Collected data

_ _ _

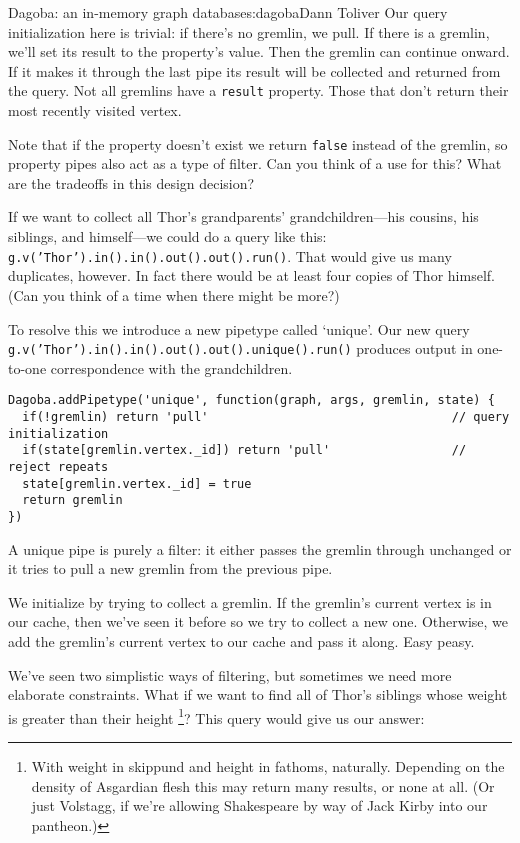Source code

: \begin{aosachapter}{Dagoba: an in-memory graph database}{s:dagoba}{Dann Toliver}
Our query initialization here is trivial: if there's no gremlin, we
pull. If there is a gremlin, we'll set its result to the property's
value. Then the gremlin can continue onward. If it makes it through the
last pipe its result will be collected and returned from the query. Not
all gremlins have a \texttt{result} property. Those that don't return
their most recently visited vertex.

Note that if the property doesn't exist we return \texttt{false} instead
of the gremlin, so property pipes also act as a type of filter. Can you
think of a use for this? What are the tradeoffs in this design decision?

\label{unique}

If we want to collect all Thor's grandparents' grandchildren---his
cousins, his siblings, and himself---we could do a query like this:
\texttt{g.v('Thor').in().in().out().out().run()}. That would give us
many duplicates, however. In fact there would be at least four copies of
Thor himself. (Can you think of a time when there might be more?)

To resolve this we introduce a new pipetype called `unique'. Our new
query
\linebreak \texttt{g.v('Thor').in().in().out().out().unique().run()}
produces output in one-to-one correspondence with the grandchildren.

\begin{verbatim}
Dagoba.addPipetype('unique', function(graph, args, gremlin, state) {
  if(!gremlin) return 'pull'                                  // query initialization
  if(state[gremlin.vertex._id]) return 'pull'                 // reject repeats
  state[gremlin.vertex._id] = true
  return gremlin
})
\end{verbatim}

A unique pipe is purely a filter: it either passes the gremlin through
unchanged or it tries to pull a new gremlin from the previous pipe.

We initialize by trying to collect a gremlin. If the gremlin's current
vertex is in our cache, then we've seen it before so we try to collect a
new one. Otherwise, we add the gremlin's current vertex to our cache and
pass it along. Easy peasy.

\label{filter}

We've seen two simplistic ways of filtering, but sometimes we need more
elaborate constraints. What if we want to find all of Thor's siblings
whose weight is greater than their height \footnote{With weight in
  skippund and height in fathoms, naturally. Depending on the density of
  Asgardian flesh this may return many results, or none at all. (Or just
  Volstagg, if we're allowing Shakespeare by way of Jack Kirby into our
  pantheon.)}? This query would give us our answer:


\end{aosachapter}
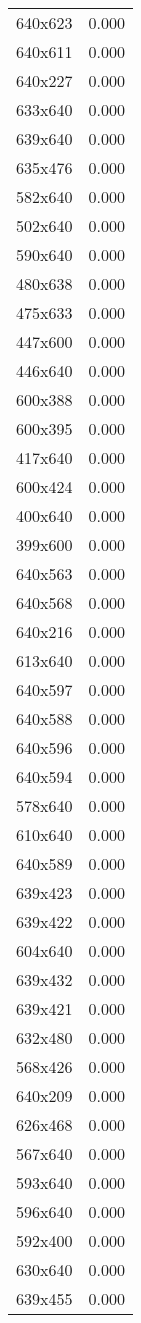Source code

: \begin{table}
\begin{tabular}{lr}
640x623 & 0.000 \\
640x611 & 0.000 \\
640x227 & 0.000 \\
633x640 & 0.000 \\
639x640 & 0.000 \\
635x476 & 0.000 \\
582x640 & 0.000 \\
502x640 & 0.000 \\
590x640 & 0.000 \\
480x638 & 0.000 \\
475x633 & 0.000 \\
447x600 & 0.000 \\
446x640 & 0.000 \\
600x388 & 0.000 \\
600x395 & 0.000 \\
417x640 & 0.000 \\
600x424 & 0.000 \\
400x640 & 0.000 \\
399x600 & 0.000 \\
640x563 & 0.000 \\
640x568 & 0.000 \\
640x216 & 0.000 \\
613x640 & 0.000 \\
640x597 & 0.000 \\
640x588 & 0.000 \\
640x596 & 0.000 \\
640x594 & 0.000 \\
578x640 & 0.000 \\
610x640 & 0.000 \\
640x589 & 0.000 \\
639x423 & 0.000 \\
639x422 & 0.000 \\
604x640 & 0.000 \\
639x432 & 0.000 \\
639x421 & 0.000 \\
632x480 & 0.000 \\
568x426 & 0.000 \\
640x209 & 0.000 \\
626x468 & 0.000 \\
567x640 & 0.000 \\
593x640 & 0.000 \\
596x640 & 0.000 \\
592x400 & 0.000 \\
630x640 & 0.000 \\
639x455 & 0.000 \\

\end{tabular}
\end{table}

_ _ _

**WHAT THE EXERCISE ASKS:** Line count for the word "state": give the number of lines in the entries above that contain it, and nothing more.

**THE ANSWER:** 3